Ambitious ideas of having a "copilot" for your laptop, or running an LLM on a macbook locally are casually done by developers over a couple of days 🙂 It took what, a month ? for people to create a comparable open source (?) equivalent of ChatGPT. Things are changing too fast. The super ambitious moonshots are weekend projects for some. And here I am, waiting for the perfect problem statement to commit to.

But .. my personal ambitions aside, ChatGPT is an integral part of my day to day living.

be it my main work or random chores

If I am solving an ML classification problem statement at work - classifying content into buckets and more buckets - its just prompt engineering away. Gone are the days where you had to create a dataset, train a model and deploy it. Many such problem statements that were non trivial before can be just prompt engineered now.

There's a anti bribery course work & tests that I have to submit at work? you know what, let's see if flan-ul2 can solve it for me. Shout out to Huggingface for making ML inference so easy.

a smart ass who knows most of the things

3 of us ML Engineers at work have been maintaining & creating React Web Apps with MSFT Authentication for our internal tools. For the longest time (2.5 years exact) I couldn't get the MSFT Auth to seamlessly work. All it took is me conversing with GPT 4 for 20 mins. It provides a solution, you add it in your code and see if it works. You ask it how you would do it with these new constraints, it modifies its solution to cater to your asks. You question the solution and check if edge cases are taken care of. GPT 4 will help with that too. It explains the code yaa.
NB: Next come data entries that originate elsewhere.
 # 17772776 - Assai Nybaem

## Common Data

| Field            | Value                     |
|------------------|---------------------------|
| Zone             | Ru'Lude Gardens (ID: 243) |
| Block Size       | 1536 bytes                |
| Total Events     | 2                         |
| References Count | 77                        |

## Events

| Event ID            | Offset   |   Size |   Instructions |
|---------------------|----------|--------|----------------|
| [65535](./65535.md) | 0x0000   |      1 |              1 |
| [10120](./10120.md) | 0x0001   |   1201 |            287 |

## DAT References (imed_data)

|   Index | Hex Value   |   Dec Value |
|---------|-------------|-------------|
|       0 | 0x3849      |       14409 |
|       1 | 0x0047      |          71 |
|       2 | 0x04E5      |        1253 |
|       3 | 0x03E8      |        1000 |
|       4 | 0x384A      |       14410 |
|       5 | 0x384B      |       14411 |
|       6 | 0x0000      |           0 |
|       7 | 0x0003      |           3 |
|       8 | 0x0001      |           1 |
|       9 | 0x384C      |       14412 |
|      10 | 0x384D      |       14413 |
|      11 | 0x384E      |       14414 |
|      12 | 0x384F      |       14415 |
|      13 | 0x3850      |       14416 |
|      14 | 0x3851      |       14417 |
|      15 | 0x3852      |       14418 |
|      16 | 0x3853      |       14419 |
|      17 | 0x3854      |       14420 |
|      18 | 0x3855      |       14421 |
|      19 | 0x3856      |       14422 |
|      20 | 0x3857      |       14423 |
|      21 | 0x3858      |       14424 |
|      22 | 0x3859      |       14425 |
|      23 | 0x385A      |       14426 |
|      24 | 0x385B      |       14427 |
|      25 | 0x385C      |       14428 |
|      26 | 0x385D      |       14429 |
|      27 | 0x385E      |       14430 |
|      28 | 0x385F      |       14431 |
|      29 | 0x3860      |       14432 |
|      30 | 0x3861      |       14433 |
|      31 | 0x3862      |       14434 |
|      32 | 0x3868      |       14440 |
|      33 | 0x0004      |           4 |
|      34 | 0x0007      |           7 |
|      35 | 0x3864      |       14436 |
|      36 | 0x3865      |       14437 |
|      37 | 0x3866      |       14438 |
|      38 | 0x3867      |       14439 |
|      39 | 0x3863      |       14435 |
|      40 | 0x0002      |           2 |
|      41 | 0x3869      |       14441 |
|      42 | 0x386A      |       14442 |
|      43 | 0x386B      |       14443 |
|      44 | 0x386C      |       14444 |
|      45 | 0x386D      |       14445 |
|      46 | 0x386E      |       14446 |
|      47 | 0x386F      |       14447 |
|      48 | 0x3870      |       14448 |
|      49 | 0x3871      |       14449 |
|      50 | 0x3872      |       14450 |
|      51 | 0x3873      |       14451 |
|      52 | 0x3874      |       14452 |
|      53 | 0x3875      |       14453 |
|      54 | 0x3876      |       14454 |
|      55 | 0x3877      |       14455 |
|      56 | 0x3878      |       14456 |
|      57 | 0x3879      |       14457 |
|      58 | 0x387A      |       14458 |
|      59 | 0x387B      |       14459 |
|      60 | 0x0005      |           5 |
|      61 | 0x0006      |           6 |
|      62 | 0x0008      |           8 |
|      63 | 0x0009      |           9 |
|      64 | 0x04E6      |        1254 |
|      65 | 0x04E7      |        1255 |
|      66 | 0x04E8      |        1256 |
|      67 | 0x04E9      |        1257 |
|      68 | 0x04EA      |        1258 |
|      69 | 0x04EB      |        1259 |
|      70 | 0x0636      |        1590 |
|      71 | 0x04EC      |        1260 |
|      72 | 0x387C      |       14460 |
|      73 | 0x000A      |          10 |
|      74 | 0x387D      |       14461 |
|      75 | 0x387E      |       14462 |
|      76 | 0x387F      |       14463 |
having dedicated juniors aiding you with your work..

GPT solutions are like having dedicated juniors for you to boss around - give them assignments (coding, research, etc) and then hours or days later when they do it, you review it and take the points you want out of it and integrate it with whatever you were doing. You ask the juniors for edge cases, ask them their reasoning, get their help in understanding something. They know more than you after all. All of this is literally now possible in seconds!! ChatGPT is the guy that is just there for you to ask help from. And yes, it makes mistakes and hallucinates (confidently shares wrong things) - but over time you can learn on how to make most of it and fact check via Google.

personal guide to the new pastures..

If I am learning a new topic - I ask ChatGPT to give me pointers on how to approach it. When I cooked chicken for the first time and had a headache at night, I asked it if its related. How is it different than you looking at 10 articles and forming your own opinion based on somebody else's? I mean obviously its very different but the gist is most of your tasks are taken care of by these new technologies.

TLDR

I am guessing search was probably a big deal when it first came. Mobile phones with internet access, essentially putting computers in our pockets, were next. ChatGPT like technologies is the next big thing. Don't take my word for it - experience it yourself.